▸ **EXERCISE BRIEF**
Go to the line holding "affine varietyを考える．" in the entries below and write out exactly every line down to and including the line holding "bicontinuousは有".

▸ **STORED DATA**
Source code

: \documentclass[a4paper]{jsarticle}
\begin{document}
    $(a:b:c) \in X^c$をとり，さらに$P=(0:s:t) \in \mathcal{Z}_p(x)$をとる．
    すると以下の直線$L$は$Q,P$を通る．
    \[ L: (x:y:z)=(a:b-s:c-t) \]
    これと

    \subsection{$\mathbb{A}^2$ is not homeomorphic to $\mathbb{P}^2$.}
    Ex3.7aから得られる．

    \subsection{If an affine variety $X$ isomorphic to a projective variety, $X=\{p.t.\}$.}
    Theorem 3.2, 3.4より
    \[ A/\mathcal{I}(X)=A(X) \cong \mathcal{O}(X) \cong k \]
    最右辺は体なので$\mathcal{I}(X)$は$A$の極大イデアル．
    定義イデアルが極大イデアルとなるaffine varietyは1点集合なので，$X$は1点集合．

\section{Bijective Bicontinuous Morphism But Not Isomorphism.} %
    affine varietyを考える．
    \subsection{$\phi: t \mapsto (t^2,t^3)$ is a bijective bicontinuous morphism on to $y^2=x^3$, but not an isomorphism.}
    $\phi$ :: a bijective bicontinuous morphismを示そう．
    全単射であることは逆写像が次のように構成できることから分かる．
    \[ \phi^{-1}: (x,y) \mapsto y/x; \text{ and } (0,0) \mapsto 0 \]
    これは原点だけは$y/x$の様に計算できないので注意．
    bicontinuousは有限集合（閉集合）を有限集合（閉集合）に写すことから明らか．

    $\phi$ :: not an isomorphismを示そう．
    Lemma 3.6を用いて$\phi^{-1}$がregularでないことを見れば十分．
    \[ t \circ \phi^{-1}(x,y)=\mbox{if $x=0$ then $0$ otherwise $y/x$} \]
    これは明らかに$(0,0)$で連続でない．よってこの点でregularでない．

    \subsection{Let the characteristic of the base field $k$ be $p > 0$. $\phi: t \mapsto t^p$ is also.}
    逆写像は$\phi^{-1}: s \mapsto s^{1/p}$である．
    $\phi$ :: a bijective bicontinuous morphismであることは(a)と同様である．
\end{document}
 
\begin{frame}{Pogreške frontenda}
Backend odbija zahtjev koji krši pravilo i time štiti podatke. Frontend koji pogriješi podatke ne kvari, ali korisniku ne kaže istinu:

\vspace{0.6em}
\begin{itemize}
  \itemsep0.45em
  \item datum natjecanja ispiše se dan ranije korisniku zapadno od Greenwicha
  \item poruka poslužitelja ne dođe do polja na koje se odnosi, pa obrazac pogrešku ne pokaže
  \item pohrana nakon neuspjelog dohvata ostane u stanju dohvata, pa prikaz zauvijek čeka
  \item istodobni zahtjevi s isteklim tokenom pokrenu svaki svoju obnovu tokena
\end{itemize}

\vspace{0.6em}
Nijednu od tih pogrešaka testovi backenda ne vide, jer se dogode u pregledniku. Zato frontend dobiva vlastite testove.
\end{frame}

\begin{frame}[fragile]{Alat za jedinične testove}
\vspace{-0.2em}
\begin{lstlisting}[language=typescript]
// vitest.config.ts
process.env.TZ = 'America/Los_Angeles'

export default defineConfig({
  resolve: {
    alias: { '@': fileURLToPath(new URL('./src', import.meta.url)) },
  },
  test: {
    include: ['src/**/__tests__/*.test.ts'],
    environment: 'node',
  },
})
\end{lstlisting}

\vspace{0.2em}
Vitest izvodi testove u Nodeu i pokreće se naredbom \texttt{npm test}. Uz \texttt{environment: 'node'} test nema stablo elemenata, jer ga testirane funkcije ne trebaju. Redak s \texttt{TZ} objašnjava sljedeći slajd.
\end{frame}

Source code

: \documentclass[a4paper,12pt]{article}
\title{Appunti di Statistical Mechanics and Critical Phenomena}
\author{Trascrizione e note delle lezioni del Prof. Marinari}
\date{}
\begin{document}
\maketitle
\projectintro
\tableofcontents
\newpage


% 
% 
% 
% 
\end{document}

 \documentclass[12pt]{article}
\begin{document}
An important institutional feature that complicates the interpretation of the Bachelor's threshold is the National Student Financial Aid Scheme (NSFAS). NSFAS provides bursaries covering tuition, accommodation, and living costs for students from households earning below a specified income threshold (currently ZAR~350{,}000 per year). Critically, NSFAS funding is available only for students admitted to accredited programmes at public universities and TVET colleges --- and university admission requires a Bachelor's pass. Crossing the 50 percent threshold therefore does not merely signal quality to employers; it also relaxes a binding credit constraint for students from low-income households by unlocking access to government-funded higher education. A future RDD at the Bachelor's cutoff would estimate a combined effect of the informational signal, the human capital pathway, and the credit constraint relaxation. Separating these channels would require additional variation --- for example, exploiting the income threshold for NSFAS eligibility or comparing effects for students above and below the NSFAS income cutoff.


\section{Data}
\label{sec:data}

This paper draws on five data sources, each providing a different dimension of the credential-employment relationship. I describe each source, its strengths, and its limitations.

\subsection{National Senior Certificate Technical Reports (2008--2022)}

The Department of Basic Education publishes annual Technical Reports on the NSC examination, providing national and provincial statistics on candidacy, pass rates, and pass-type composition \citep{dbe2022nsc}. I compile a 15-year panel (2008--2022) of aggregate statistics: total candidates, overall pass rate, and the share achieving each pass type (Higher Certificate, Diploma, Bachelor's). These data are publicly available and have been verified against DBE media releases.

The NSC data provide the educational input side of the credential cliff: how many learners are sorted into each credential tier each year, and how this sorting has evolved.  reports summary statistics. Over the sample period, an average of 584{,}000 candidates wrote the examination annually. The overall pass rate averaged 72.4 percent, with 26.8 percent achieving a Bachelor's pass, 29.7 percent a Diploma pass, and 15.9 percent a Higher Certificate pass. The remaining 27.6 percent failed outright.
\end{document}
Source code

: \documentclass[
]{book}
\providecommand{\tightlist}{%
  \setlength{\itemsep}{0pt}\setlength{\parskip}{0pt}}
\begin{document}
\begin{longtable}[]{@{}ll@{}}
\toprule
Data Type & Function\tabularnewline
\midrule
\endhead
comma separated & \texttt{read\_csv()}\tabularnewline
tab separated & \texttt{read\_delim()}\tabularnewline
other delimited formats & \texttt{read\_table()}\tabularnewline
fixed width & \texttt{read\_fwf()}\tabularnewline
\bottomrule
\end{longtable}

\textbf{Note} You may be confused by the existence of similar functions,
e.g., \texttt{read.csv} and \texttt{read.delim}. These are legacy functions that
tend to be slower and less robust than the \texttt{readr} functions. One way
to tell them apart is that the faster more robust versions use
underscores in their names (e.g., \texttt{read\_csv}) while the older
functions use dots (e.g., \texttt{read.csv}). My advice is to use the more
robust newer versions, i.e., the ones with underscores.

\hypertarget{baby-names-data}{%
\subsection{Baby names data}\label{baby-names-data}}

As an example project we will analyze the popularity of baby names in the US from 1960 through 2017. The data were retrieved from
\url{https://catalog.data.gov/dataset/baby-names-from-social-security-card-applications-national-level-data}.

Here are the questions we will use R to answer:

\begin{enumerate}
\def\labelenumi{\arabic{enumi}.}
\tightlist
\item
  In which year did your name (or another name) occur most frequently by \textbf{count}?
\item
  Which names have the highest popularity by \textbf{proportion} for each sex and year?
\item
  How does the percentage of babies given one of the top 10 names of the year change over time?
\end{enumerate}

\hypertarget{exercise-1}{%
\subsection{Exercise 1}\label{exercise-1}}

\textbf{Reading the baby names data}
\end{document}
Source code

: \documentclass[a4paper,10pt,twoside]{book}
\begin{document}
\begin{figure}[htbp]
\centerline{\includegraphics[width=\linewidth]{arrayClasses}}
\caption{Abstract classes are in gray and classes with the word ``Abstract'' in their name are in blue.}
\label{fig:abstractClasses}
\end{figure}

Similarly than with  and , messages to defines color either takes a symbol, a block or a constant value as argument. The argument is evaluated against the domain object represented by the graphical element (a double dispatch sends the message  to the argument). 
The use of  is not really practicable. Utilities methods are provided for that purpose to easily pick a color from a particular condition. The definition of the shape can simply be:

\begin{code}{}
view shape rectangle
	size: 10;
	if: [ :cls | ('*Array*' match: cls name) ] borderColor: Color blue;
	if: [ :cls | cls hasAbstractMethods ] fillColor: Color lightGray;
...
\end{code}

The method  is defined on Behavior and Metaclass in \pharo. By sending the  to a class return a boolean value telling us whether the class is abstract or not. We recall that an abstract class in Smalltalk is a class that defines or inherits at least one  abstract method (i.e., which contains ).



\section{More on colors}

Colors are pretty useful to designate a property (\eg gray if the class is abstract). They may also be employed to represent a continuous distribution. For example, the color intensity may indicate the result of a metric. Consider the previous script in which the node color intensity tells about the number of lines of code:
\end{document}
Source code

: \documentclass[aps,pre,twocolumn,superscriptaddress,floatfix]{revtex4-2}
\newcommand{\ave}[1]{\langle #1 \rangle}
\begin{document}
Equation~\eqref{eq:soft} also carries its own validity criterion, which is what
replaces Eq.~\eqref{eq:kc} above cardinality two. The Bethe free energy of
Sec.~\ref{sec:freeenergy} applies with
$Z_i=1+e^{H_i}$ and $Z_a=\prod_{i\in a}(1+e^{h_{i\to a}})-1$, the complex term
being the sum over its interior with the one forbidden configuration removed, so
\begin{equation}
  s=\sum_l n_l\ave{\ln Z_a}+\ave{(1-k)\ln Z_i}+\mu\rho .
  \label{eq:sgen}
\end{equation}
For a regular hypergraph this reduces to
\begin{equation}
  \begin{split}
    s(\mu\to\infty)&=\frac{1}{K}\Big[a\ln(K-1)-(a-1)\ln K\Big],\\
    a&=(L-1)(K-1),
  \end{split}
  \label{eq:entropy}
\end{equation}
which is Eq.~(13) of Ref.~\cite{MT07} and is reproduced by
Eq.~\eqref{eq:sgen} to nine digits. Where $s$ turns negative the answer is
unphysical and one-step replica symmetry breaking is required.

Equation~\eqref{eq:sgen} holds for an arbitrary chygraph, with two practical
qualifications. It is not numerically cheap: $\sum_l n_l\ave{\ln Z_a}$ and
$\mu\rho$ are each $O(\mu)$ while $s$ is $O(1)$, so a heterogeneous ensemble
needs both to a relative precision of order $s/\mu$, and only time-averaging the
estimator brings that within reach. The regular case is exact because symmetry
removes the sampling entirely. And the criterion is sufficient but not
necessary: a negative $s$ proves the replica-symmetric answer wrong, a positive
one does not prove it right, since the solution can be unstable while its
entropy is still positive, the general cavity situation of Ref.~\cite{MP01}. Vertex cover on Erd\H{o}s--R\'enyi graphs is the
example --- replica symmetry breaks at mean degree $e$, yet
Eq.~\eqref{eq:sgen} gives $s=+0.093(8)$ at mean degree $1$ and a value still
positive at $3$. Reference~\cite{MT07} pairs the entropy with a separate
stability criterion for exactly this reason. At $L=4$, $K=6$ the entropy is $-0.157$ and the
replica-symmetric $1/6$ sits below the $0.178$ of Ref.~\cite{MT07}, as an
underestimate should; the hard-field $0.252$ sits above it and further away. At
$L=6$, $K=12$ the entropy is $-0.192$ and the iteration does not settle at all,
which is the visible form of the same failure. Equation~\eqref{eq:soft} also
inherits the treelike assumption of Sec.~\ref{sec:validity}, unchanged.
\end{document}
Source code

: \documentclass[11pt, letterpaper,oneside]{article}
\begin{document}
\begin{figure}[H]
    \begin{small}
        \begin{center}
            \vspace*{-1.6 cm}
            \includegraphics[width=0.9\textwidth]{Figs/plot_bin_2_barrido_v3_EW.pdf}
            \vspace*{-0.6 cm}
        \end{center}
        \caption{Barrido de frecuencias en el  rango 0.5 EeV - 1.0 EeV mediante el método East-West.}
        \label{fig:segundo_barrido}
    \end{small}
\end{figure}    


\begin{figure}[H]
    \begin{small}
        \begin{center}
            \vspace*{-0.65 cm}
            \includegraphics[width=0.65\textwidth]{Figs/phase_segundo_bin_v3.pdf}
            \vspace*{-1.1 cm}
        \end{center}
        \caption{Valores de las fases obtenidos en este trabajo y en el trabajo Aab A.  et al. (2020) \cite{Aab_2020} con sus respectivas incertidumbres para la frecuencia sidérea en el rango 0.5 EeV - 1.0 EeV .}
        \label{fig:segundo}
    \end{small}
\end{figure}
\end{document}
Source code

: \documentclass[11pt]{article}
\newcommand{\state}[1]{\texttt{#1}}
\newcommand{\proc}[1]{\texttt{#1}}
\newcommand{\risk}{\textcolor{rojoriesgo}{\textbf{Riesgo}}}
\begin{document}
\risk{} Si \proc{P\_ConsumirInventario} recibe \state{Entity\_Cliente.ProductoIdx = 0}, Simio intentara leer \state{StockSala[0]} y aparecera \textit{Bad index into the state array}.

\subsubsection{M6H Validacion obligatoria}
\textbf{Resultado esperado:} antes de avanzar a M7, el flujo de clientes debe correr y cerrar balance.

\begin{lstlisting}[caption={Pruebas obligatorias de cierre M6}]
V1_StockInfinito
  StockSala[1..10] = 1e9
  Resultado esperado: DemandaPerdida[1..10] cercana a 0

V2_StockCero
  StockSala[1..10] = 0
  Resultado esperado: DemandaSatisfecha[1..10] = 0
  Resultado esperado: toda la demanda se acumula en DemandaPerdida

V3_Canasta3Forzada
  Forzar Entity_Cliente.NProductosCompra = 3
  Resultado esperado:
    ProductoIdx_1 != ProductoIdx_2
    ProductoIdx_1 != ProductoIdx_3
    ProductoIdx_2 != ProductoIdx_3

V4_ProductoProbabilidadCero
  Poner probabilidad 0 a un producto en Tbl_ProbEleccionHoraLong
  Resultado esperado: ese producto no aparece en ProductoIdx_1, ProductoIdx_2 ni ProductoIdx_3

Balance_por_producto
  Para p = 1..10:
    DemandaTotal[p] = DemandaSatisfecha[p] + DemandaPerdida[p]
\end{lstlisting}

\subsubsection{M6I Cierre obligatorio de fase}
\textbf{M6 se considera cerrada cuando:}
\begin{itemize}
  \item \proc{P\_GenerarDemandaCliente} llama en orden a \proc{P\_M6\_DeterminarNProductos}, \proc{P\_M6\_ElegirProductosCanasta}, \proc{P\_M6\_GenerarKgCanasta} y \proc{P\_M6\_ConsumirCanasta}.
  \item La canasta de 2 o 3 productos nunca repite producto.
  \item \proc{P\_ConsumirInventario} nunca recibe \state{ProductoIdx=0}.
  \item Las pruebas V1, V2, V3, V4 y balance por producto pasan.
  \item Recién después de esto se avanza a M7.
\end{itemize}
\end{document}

▸ **SOLUTION TO THE PROBLEM**
    affine varietyを考える．
    \subsection{$\phi: t \mapsto (t^2,t^3)$ is a bijective bicontinuous morphism on to $y^2=x^3$, but not an isomorphism.}
    $\phi$ :: a bijective bicontinuous morphismを示そう．
    全単射であることは逆写像が次のように構成できることから分かる．
    \[ \phi^{-1}: (x,y) \mapsto y/x; \text{ and } (0,0) \mapsto 0 \]
    これは原点だけは$y/x$の様に計算できないので注意．
    bicontinuousは有限集合（閉集合）を有限集合（閉集合）に写すことから明らか．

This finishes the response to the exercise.